» **TASK BRIEF**
In the listing below, find the line with "现在切换到另一个登录组长账号的浏览器，打开合并 PR 的页面，用第一种方法合并：" and the line with "master 分支与组长的一致，以避免在下次提 PR". Repeat those two lines and all lines between them exactly.

» **PROVIDED RECORDS**
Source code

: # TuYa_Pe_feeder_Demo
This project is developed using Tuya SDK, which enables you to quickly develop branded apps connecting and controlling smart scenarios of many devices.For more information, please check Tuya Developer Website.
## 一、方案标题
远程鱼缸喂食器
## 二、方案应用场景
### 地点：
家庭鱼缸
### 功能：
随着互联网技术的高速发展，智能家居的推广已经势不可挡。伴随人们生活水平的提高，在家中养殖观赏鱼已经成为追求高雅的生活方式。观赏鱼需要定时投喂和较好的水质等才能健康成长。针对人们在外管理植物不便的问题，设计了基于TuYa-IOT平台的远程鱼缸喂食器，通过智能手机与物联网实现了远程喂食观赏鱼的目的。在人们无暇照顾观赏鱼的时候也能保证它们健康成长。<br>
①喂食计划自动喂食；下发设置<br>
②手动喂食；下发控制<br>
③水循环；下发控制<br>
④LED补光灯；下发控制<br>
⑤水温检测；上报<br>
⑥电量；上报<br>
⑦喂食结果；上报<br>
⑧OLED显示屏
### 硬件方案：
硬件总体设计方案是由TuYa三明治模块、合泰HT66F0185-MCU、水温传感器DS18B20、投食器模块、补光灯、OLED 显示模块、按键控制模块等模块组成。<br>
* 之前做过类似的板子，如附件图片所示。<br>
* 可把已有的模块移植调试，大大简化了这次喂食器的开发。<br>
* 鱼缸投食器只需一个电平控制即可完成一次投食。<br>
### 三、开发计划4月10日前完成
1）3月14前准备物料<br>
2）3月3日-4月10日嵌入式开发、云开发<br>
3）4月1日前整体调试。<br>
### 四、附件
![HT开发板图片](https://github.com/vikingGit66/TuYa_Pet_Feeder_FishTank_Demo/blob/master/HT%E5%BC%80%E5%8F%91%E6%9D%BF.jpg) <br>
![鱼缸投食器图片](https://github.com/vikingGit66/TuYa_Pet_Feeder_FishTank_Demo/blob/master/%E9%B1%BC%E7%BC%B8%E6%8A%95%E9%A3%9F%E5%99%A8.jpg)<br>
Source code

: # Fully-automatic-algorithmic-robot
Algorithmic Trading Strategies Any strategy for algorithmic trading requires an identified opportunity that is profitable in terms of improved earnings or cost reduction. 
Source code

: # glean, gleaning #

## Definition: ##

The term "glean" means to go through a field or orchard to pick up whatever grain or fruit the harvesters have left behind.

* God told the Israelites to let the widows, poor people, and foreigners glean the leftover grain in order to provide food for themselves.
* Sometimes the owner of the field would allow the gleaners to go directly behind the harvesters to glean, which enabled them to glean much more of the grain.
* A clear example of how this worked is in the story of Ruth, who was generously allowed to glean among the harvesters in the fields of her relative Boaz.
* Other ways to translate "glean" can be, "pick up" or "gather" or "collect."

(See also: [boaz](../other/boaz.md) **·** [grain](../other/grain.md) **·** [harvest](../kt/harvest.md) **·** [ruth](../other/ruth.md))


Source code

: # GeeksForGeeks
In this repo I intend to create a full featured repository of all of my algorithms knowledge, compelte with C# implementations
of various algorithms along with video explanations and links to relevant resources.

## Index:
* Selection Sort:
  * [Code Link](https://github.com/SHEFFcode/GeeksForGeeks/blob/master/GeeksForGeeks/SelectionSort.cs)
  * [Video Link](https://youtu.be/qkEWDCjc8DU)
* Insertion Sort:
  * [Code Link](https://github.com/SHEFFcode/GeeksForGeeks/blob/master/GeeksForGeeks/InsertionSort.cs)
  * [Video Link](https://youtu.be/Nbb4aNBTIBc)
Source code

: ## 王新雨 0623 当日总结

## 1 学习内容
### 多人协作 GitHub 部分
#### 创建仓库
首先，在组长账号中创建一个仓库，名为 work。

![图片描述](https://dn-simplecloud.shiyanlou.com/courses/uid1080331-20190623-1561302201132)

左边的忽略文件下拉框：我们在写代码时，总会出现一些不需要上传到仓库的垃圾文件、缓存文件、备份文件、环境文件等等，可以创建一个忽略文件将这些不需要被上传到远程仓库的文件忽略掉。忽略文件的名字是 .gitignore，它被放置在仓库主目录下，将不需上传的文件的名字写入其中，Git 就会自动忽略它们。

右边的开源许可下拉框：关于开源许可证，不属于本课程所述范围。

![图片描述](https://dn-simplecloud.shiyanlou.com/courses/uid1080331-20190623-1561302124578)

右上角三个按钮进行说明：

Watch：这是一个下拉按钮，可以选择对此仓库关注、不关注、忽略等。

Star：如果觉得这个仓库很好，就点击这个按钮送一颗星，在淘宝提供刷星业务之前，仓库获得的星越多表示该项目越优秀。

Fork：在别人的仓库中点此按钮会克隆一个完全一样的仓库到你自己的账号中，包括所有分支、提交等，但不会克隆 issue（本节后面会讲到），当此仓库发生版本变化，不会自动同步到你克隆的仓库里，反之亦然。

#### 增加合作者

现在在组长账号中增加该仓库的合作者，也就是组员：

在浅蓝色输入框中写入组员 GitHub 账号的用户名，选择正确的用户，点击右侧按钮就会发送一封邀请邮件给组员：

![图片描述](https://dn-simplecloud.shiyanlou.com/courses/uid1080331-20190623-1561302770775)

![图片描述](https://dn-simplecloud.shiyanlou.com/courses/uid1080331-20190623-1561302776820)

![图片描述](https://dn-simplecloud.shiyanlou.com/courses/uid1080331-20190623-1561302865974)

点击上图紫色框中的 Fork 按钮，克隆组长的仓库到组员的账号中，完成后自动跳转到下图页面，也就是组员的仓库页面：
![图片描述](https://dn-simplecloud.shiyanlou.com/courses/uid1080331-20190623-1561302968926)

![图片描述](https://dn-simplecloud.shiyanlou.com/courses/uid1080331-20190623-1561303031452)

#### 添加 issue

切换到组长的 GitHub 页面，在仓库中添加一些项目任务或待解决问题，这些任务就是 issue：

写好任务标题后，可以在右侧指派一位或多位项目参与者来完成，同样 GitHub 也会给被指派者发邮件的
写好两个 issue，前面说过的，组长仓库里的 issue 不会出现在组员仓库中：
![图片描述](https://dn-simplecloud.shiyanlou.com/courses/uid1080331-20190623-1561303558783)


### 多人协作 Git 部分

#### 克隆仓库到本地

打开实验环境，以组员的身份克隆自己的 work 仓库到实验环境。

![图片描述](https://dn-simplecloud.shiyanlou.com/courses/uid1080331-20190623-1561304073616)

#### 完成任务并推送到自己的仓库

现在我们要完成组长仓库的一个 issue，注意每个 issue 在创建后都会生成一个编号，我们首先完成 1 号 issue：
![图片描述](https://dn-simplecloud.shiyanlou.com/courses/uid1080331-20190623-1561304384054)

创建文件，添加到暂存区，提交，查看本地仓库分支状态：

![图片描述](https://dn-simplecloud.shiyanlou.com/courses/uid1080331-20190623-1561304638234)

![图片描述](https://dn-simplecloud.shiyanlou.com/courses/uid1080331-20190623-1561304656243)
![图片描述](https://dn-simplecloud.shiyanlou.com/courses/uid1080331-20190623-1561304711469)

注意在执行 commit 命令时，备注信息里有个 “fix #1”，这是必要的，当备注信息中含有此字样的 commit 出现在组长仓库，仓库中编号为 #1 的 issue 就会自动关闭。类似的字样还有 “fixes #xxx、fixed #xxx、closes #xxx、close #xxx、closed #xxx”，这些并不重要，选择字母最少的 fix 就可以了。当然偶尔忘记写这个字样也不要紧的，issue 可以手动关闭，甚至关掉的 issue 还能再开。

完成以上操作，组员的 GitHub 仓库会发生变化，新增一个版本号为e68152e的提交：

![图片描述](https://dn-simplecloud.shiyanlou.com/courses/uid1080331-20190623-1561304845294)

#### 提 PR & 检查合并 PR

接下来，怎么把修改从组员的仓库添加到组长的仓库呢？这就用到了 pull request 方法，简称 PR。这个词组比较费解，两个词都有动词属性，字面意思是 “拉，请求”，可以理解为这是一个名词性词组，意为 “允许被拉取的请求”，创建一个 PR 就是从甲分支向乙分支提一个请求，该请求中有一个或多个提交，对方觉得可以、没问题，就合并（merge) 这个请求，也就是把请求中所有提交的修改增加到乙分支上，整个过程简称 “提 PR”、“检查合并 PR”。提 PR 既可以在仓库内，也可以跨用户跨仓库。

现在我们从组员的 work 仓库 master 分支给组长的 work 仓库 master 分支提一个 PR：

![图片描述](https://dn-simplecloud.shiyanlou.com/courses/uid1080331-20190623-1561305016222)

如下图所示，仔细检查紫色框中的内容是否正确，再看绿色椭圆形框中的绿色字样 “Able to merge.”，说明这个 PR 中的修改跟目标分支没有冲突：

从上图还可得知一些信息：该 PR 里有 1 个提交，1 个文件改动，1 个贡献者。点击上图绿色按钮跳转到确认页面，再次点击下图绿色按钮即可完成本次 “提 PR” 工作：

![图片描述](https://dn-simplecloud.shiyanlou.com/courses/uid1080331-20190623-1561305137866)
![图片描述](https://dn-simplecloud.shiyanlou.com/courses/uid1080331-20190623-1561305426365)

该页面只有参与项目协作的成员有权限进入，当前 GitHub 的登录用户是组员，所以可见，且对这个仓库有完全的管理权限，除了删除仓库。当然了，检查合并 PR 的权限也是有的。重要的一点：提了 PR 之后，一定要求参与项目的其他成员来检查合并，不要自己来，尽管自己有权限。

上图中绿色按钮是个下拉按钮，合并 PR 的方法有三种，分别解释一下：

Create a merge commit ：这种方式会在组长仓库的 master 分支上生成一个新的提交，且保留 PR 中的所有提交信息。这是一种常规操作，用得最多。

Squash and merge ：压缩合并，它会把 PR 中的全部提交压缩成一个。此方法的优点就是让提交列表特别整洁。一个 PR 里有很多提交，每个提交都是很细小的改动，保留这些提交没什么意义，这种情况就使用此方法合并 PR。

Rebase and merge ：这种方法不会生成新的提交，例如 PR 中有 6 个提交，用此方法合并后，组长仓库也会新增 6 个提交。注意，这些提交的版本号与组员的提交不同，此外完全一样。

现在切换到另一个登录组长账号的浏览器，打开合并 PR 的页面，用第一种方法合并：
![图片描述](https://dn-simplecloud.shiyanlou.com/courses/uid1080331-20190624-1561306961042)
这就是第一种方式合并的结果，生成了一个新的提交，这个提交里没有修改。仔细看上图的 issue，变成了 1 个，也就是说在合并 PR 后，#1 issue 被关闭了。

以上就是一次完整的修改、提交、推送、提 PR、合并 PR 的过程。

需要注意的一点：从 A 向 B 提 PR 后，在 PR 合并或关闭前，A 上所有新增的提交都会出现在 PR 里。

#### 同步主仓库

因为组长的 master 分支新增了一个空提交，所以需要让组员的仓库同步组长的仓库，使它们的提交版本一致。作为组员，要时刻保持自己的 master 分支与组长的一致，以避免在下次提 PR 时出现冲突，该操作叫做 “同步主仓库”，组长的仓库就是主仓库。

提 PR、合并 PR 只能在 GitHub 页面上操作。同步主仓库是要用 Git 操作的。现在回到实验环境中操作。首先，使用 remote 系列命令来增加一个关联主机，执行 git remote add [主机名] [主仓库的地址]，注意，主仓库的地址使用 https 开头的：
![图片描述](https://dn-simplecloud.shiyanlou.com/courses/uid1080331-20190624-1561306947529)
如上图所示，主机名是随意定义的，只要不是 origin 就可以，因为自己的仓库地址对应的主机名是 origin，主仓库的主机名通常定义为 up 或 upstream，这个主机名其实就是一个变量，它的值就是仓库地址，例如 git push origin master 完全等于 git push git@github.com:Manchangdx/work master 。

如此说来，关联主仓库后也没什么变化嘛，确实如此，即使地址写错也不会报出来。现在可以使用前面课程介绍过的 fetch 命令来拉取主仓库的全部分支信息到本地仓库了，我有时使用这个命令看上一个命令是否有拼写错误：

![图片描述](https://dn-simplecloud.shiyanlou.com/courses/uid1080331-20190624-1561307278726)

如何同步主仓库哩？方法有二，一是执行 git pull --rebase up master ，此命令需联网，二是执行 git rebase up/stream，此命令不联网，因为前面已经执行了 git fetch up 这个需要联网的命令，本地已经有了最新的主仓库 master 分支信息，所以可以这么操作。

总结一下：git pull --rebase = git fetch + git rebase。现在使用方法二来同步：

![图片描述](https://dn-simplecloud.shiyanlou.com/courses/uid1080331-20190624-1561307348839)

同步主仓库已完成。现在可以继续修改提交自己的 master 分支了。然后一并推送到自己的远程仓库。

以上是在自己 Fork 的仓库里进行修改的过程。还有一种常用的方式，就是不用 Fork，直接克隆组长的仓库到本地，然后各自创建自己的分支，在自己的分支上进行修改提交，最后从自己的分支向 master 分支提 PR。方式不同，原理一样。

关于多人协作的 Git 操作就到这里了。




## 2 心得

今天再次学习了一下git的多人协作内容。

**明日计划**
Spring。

» **RESULT OF THIS TASK**
现在切换到另一个登录组长账号的浏览器，打开合并 PR 的页面，用第一种方法合并：
![图片描述](https://dn-simplecloud.shiyanlou.com/courses/uid1080331-20190624-1561306961042)
这就是第一种方式合并的结果，生成了一个新的提交，这个提交里没有修改。仔细看上图的 issue，变成了 1 个，也就是说在合并 PR 后，#1 issue 被关闭了。

以上就是一次完整的修改、提交、推送、提 PR、合并 PR 的过程。

需要注意的一点：从 A 向 B 提 PR 后，在 PR 合并或关闭前，A 上所有新增的提交都会出现在 PR 里。

#### 同步主仓库

因为组长的 master 分支新增了一个空提交，所以需要让组员的仓库同步组长的仓库，使它们的提交版本一致。作为组员，要时刻保持自己的 master 分支与组长的一致，以避免在下次提 PR 时出现冲突，该操作叫做 “同步主仓库”，组长的仓库就是主仓库。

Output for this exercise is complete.